» **Try it**
Starting at the line with "find both the", repeat every line exactly until the records end, including the last one.

[Stored data]

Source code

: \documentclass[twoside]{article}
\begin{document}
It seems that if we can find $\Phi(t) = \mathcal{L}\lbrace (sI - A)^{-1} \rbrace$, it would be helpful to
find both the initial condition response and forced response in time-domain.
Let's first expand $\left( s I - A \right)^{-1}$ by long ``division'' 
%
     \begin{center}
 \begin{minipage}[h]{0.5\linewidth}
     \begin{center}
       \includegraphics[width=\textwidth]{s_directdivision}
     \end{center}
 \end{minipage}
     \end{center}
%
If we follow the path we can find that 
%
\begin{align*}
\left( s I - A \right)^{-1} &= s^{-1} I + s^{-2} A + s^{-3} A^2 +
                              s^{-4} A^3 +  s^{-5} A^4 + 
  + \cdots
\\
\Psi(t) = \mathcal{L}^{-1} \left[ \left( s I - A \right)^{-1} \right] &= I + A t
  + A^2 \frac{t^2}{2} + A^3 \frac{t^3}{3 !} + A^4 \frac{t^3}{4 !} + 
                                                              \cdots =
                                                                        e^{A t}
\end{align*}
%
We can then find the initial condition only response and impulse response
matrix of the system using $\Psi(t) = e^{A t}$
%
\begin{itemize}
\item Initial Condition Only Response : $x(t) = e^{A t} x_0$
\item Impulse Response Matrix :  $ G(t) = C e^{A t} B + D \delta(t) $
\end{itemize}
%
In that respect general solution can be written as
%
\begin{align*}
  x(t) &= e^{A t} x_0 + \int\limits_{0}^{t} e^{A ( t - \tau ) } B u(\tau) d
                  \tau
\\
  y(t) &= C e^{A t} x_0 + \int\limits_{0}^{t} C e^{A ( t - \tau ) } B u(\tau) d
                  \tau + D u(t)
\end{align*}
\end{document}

» **Your solution**
find both the initial condition response and forced response in time-domain.
Let's first expand $\left( s I - A \right)^{-1}$ by long ``division'' 
%
     \begin{center}
 \begin{minipage}[h]{0.5\linewidth}
     \begin{center}
       \includegraphics[width=\textwidth]{s_directdivision}
     \end{center}
 \end{minipage}
     \end{center}
%
If we follow the path we can find that 
%
\begin{align*}
\left( s I - A \right)^{-1} &= s^{-1} I + s^{-2} A + s^{-3} A^2 +
                              s^{-4} A^3 +  s^{-5} A^4 + 
  + \cdots
\\
\Psi(t) = \mathcal{L}^{-1} \left[ \left( s I - A \right)^{-1} \right] &= I + A t
  + A^2 \frac{t^2}{2} + A^3 \frac{t^3}{3 !} + A^4 \frac{t^3}{4 !} + 
                                                              \cdots =
                                                                        e^{A t}
\end{align*}
%
We can then find the initial condition only response and impulse response
matrix of the system using $\Psi(t) = e^{A t}$
%
\begin{itemize}
\item Initial Condition Only Response : $x(t) = e^{A t} x_0$
\item Impulse Response Matrix :  $ G(t) = C e^{A t} B + D \delta(t) $
\end{itemize}
%
In that respect general solution can be written as
%
\begin{align*}
  x(t) &= e^{A t} x_0 + \int\limits_{0}^{t} e^{A ( t - \tau ) } B u(\tau) d
                  \tau
\\
  y(t) &= C e^{A t} x_0 + \int\limits_{0}^{t} C e^{A ( t - \tau ) } B u(\tau) d
                  \tau + D u(t)
\end{align*}
\end{document}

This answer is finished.